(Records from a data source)
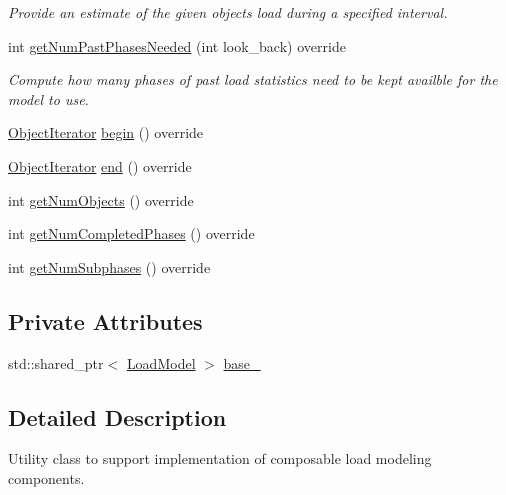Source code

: \begin{DoxyCompactItemize}
\begin{DoxyCompactList}\small\item\em Provide an estimate of the given object\textquotesingle{}s load during a specified interval. \end{DoxyCompactList}\item 
int \hyperlink{classvt_1_1vrt_1_1collection_1_1balance_1_1_composed_model_a1fb8c98e3500be582095a54369661316}{get\+Num\+Past\+Phases\+Needed} (int look\+\_\+back) override
\begin{DoxyCompactList}\small\item\em Compute how many phases of past load statistics need to be kept availble for the model to use. \end{DoxyCompactList}\item 
\hyperlink{classvt_1_1vrt_1_1collection_1_1balance_1_1_object_iterator}{Object\+Iterator} \hyperlink{classvt_1_1vrt_1_1collection_1_1balance_1_1_composed_model_a8f34205887c08a22a1e5bef6ee358f2b}{begin} () override
\item 
\hyperlink{classvt_1_1vrt_1_1collection_1_1balance_1_1_object_iterator}{Object\+Iterator} \hyperlink{classvt_1_1vrt_1_1collection_1_1balance_1_1_composed_model_a23ca95221c6bffb7417aafa2c939b40a}{end} () override
\item 
int \hyperlink{classvt_1_1vrt_1_1collection_1_1balance_1_1_composed_model_a7b383954706cb8069e841a87c3ff3f8f}{get\+Num\+Objects} () override
\item 
int \hyperlink{classvt_1_1vrt_1_1collection_1_1balance_1_1_composed_model_a20736b80cf2b19d1a9352363b48039e0}{get\+Num\+Completed\+Phases} () override
\item 
int \hyperlink{classvt_1_1vrt_1_1collection_1_1balance_1_1_composed_model_af3ea09828c281d9c278198a19fe4e533}{get\+Num\+Subphases} () override
\end{DoxyCompactItemize}
\subsection*{Private Attributes}
\begin{DoxyCompactItemize}
\item 
std\+::shared\+\_\+ptr$<$ \hyperlink{classvt_1_1vrt_1_1collection_1_1balance_1_1_load_model}{Load\+Model} $>$ \hyperlink{classvt_1_1vrt_1_1collection_1_1balance_1_1_composed_model_a8a2a6b2d5e79a7c02002132913c9ae55}{base\+\_\+}
\end{DoxyCompactItemize}


\subsection{Detailed Description}
Utility class to support implementation of composable load modeling components.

AIM OF THE EXERCISE:
Provide the lines again, unchanged, from where the data above begins through the line containing "Compute how many", both ends included, omitting pictures and adding nothing.

ANSWER BOX:
Source code

: \begin{DoxyCompactItemize}
\begin{DoxyCompactList}\small\item\em Provide an estimate of the given object\textquotesingle{}s load during a specified interval. \end{DoxyCompactList}\item 
int \hyperlink{classvt_1_1vrt_1_1collection_1_1balance_1_1_composed_model_a1fb8c98e3500be582095a54369661316}{get\+Num\+Past\+Phases\+Needed} (int look\+\_\+back) override
\begin{DoxyCompactList}\small\item\em Compute how many phases of past load statistics need to be kept availble for the model to use. \end{DoxyCompactList}\item 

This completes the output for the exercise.